- [Data to use]
++++++++

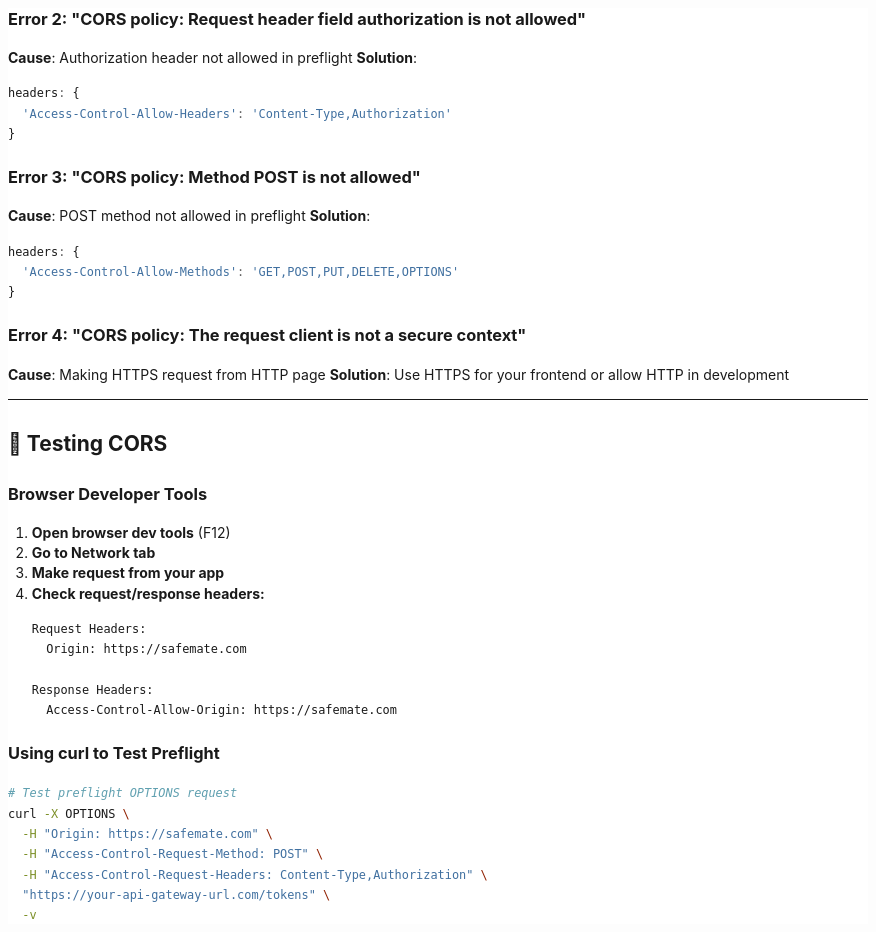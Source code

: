 ### **Error 2: "CORS policy: Request header field authorization is not allowed"**

**Cause**: Authorization header not allowed in preflight
**Solution**:
```javascript
headers: {
  'Access-Control-Allow-Headers': 'Content-Type,Authorization'
}
```

### **Error 3: "CORS policy: Method POST is not allowed"**

**Cause**: POST method not allowed in preflight
**Solution**:
```javascript
headers: {
  'Access-Control-Allow-Methods': 'GET,POST,PUT,DELETE,OPTIONS'
}
```

### **Error 4: "CORS policy: The request client is not a secure context"**

**Cause**: Making HTTPS request from HTTP page
**Solution**: Use HTTPS for your frontend or allow HTTP in development

---

## 🧪 **Testing CORS**

### **Browser Developer Tools**

1. **Open browser dev tools** (F12)
2. **Go to Network tab**
3. **Make request from your app**
4. **Check request/response headers:**
   ```
   Request Headers:
     Origin: https://safemate.com
   
   Response Headers:
     Access-Control-Allow-Origin: https://safemate.com
   ```

### **Using curl to Test Preflight**

```bash
# Test preflight OPTIONS request
curl -X OPTIONS \
  -H "Origin: https://safemate.com" \
  -H "Access-Control-Request-Method: POST" \
  -H "Access-Control-Request-Headers: Content-Type,Authorization" \
  "https://your-api-gateway-url.com/tokens" \
  -v
```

++++++++

- [Task brief] Output the full listing verbatim; pictures stay out.

- [Task output]
Source code

: ### **Error 2: "CORS policy: Request header field authorization is not allowed"**

**Cause**: Authorization header not allowed in preflight
**Solution**:
```javascript
headers: {
  'Access-Control-Allow-Headers': 'Content-Type,Authorization'
}
```

### **Error 3: "CORS policy: Method POST is not allowed"**

**Cause**: POST method not allowed in preflight
**Solution**:
```javascript
headers: {
  'Access-Control-Allow-Methods': 'GET,POST,PUT,DELETE,OPTIONS'
}
```

### **Error 4: "CORS policy: The request client is not a secure context"**

**Cause**: Making HTTPS request from HTTP page
**Solution**: Use HTTPS for your frontend or allow HTTP in development

---

## 🧪 **Testing CORS**

### **Browser Developer Tools**

1. **Open browser dev tools** (F12)
2. **Go to Network tab**
3. **Make request from your app**
4. **Check request/response headers:**
   ```
   Request Headers:
     Origin: https://safemate.com
   
   Response Headers:
     Access-Control-Allow-Origin: https://safemate.com
   ```

### **Using curl to Test Preflight**

```bash
# Test preflight OPTIONS request
curl -X OPTIONS \
  -H "Origin: https://safemate.com" \
  -H "Access-Control-Request-Method: POST" \
  -H "Access-Control-Request-Headers: Content-Type,Authorization" \
  "https://your-api-gateway-url.com/tokens" \
  -v
```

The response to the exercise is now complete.